Was ist ein SaaS-Funding?
SaaS-Funding, SaaS-Financing oder SaaS-Finanzierungen beschreibt den Prozess der Finanzierung von SaaS-Unternehmen. Es richtet sich an Unternehmen, die ein Software-as-a-Service oder subscription-based Geschäftsmodell anbieten. Dieses Kapital wird typischerweise für die Produktentwicklung, Marketing, Vertrieb und Neueinstellung gebraucht.
SaaS-Unternehmen haben ein einzigartiges Geschäftsmodell. Sie erzielen regelmäßige Umsätze aus wiederkehrenden Einnahmen. Die Umsätze treten in Form von Annual Recurring Revenue (ARR) oder Monthly Recurring Revenue (MRR) auf. Das erhöht die Planbarkeit. Um sie kontinuierlich zu steigern, muss der Kundenstamm wachsen. Gleichzeitig ist der Wettbewerb auf dem SaaS-Markt in den vergangenen Jahren massiv gestiegen – gerade in der lukrativen DACH-Region. Dafür benötigt ein SaaS-Business entsprechendes Kapital.
Durch diese planbaren Umsätze haben SaaS-Unternehmen Zugang zu Finanzierungsmodellen, die genau auf ihre Bedürfnisse zugeschnitten werden können. Dank der regelmäßigen Umsätze können Investor:innen bei einer Finanzierung besser einschätzen, wie hoch das Risiko ist und wie sich das Unternehmen künftig entwickeln wird.
Warum ist SaaS-Funding besonders?
SaaS-Funding ist aufgrund mehrerer Faktoren anders als andere Finanzierungen:
- Wiederkehrender Umsatz: SaaS-Unternehmen arbeiten mit einem Abo-Modell, bei dem Kund:innen regelmäßige Gebühren für die Software-Nutzung bezahlen. Diese vorhersehbaren Umsätze sind für Investor:innen attraktiv, da sie eine größere Transparenz über zukünftige Cashflows bieten.
- Skalierbarkeit und Wachstumspotenzial: SaaS-Unternehmen haben das Potenzial für schnelle Skalierbarkeit ohne proportionalen Kostenanstieg. Mit zunehmender Kundenzahl kann der Umsatz exponentiell wachsen, ohne dass zusätzliche Ausgaben erforderlich sind.
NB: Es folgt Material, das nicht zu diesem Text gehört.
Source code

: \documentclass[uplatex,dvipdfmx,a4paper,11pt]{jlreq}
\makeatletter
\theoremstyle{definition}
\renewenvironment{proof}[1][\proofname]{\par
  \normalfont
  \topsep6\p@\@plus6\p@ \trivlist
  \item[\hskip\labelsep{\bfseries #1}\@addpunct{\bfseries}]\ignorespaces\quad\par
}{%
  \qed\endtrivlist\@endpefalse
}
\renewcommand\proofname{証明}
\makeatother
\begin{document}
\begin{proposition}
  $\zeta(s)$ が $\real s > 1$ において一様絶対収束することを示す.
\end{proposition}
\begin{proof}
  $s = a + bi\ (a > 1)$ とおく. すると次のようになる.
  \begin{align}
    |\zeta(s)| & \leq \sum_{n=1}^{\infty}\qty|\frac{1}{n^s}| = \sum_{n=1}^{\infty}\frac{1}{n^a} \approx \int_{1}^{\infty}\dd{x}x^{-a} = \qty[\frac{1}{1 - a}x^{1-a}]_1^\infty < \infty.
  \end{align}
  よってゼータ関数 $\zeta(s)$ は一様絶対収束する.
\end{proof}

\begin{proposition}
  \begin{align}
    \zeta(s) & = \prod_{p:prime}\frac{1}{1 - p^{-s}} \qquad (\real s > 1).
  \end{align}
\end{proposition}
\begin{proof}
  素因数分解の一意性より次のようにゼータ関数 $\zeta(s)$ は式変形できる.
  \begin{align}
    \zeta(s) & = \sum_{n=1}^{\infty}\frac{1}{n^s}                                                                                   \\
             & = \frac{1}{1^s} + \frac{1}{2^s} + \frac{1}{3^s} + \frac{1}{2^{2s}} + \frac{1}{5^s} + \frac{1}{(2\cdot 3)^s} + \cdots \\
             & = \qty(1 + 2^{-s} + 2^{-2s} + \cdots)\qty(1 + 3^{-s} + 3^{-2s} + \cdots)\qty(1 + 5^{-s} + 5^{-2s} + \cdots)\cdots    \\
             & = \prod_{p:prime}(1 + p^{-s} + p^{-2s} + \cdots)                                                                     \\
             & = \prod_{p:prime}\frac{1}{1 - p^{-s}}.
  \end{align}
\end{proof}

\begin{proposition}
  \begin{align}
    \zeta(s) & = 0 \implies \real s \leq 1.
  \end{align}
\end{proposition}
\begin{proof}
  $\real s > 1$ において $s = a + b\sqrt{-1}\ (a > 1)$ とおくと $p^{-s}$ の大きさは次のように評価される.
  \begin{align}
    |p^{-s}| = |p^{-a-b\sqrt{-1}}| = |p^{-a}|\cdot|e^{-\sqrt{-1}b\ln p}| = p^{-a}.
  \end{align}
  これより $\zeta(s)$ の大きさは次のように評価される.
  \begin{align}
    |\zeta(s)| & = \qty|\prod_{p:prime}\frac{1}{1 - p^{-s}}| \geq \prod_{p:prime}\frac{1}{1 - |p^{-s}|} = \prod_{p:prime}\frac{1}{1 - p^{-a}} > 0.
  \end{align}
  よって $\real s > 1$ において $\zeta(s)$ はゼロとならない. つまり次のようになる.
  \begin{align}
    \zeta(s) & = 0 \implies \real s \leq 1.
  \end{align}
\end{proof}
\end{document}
- Technologie und Innovation: SaaS-Unternehmen operieren in einem dynamischen Markt, in dem Technologie eine entscheidende Rolle spielt. Investor:innen berücksichtigen Faktoren wie Softwarequalität oder Unterscheidungsmerkmalen gegenüber dem Wettbewerb.
- Kennzahlen und KPIs: SaaS-Funding dreht sich oft um spezifische Kennzahlen, die einzigartig für die Branche sind.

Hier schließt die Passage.